Let in $\Delta ABC,\,$ $a=y+z,\,$ $b=z+x,\,$ $ c=x+y.$

Padoa's inequality, illustration

Then

$abc\ge 8xyz.$

Indeed, by the AM-GM inequality,

$abc=(y+z)(z+x)(x+y)\ge 2\sqrt{yz}\cdot 2\sqrt{zx}\cdot 2\sqrt{xy}=8xyz.$

Now $x,y,z\,$ can be expressed in terms of $a,b,c:$

$\displaystyle\begin{align} x &= \frac{b+c-a}{2},\\ y &= \frac{a+c-b}{2},\\ z &= \frac{a+b-c}{2}. \end{align}$

which rewrites the above inequality into

Padoa's inequality

known as Padoa's inequality after Alessandro Padoa (1868-1937). Dorin Marghidanu came up with an interesting refinement of the inequality.

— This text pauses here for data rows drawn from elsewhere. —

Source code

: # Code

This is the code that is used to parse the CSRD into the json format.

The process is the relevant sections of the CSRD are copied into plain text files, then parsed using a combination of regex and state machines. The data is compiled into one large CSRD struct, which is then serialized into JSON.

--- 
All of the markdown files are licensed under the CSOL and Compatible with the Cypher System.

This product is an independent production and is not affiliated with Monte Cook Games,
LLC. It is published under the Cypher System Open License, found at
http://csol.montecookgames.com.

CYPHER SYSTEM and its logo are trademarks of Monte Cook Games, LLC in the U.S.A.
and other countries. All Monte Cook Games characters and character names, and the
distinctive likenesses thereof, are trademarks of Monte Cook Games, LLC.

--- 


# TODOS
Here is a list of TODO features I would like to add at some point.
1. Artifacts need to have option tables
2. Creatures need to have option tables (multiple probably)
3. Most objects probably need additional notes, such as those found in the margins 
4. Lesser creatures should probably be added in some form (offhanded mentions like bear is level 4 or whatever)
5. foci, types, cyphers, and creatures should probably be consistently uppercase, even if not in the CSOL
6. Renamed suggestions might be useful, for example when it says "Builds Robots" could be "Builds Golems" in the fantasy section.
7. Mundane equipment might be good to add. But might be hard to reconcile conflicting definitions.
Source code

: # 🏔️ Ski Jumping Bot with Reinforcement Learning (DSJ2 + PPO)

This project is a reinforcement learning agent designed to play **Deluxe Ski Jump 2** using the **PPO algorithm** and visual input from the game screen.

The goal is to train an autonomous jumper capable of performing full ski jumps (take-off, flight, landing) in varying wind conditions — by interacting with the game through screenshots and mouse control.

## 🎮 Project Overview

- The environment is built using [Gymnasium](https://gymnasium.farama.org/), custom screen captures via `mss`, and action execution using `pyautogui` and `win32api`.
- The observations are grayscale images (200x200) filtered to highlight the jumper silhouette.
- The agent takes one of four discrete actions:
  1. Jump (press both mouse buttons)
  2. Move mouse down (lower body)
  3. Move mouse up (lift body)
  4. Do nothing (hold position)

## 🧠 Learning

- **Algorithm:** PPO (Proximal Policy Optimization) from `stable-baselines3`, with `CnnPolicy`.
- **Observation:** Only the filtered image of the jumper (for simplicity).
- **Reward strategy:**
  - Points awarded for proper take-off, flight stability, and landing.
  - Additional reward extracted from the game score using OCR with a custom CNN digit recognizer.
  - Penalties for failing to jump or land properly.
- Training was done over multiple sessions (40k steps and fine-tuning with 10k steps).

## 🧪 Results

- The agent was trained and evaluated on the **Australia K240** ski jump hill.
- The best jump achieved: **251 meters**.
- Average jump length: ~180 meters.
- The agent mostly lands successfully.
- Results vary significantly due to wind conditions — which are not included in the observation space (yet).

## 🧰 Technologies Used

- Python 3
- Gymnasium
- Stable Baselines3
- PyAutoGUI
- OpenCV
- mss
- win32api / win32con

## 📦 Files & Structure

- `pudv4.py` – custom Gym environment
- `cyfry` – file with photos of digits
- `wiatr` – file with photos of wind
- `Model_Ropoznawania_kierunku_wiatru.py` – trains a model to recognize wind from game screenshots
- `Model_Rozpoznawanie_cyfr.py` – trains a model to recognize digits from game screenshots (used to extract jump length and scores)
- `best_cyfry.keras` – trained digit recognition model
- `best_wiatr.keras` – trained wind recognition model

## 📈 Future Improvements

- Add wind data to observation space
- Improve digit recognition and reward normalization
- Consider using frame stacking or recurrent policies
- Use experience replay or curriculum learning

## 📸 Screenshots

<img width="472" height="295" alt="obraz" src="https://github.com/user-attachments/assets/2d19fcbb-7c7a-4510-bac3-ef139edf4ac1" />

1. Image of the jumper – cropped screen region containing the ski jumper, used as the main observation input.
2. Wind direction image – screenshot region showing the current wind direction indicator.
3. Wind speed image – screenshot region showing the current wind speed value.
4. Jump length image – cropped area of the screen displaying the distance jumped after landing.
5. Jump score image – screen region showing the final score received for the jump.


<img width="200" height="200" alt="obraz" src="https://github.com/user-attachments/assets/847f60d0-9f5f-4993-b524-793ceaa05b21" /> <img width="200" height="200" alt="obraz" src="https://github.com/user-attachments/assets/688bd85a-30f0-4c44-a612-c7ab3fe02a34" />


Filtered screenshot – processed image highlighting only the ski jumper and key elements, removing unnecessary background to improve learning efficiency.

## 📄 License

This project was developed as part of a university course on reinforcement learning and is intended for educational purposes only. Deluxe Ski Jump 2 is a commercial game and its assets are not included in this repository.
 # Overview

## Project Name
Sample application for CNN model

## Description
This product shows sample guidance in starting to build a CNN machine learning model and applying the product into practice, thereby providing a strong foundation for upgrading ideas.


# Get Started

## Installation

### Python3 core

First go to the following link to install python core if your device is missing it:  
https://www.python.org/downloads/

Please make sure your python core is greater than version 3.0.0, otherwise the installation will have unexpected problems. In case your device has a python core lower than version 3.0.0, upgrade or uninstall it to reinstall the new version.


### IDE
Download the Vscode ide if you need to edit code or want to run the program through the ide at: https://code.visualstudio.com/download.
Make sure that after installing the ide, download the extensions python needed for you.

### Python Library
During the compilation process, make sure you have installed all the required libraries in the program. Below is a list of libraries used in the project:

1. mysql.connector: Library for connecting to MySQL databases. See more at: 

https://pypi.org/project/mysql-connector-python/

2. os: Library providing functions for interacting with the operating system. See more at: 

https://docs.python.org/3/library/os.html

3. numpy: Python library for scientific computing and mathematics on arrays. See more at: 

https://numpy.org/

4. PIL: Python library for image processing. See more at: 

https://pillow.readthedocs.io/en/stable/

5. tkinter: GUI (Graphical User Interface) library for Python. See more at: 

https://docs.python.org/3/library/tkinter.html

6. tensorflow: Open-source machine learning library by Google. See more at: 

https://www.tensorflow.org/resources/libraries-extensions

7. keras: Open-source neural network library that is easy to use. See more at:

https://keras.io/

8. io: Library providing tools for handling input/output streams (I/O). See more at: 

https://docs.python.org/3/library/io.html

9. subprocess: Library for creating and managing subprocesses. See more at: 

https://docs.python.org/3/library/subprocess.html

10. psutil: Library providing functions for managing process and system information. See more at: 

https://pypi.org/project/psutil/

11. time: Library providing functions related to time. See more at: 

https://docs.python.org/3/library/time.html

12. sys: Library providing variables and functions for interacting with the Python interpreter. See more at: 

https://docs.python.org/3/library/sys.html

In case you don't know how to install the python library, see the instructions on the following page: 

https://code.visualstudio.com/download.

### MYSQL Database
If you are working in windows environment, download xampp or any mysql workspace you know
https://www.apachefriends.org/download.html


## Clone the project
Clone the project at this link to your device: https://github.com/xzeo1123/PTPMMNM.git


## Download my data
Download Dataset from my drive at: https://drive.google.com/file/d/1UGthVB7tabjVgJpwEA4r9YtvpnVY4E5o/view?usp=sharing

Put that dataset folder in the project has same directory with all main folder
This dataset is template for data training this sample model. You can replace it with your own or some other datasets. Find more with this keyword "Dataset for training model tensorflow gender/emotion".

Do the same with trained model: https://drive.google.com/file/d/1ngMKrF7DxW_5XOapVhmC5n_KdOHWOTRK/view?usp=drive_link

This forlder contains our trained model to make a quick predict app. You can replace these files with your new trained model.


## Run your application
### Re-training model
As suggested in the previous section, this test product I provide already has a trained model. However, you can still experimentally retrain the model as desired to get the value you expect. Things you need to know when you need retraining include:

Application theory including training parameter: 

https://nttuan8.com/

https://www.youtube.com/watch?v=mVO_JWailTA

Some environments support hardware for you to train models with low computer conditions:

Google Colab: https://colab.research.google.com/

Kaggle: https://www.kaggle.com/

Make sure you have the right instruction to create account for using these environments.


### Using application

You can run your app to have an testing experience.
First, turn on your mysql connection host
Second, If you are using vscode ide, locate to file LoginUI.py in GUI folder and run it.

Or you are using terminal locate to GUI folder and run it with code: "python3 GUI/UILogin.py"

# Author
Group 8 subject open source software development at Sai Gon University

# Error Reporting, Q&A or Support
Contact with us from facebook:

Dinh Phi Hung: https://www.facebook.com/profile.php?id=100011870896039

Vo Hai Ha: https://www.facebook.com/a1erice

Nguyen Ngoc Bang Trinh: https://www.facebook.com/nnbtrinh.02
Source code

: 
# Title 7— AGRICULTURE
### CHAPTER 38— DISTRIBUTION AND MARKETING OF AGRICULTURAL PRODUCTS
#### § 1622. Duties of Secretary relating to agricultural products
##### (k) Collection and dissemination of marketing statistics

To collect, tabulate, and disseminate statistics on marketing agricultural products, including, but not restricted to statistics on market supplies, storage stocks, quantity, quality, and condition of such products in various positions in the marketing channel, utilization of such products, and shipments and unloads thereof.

Leo Giugiuc observes that a more general statement is also true:

If $a,b,c\gt 0$ then

$(b+c-a)(c+a-b)(a+b-c)\le abc.$

For a proof, let, WLOG, $a=\max\{a,b,c\}.$ If $b+c-a\le 0,$ hen $c+a-b\gt 0$ and $a+b-c\gt 0,$ implying

$(b+c-a)(c+a-b)(a+b-c)\le 0\lt abc.$

If $b+c-a\gt 0,$ then also $c+a-b\gt 0$ and $a+b-c\gt 0,$ meaning that $a,b,c$ form a triangle and reducing the problem to the case already discussed.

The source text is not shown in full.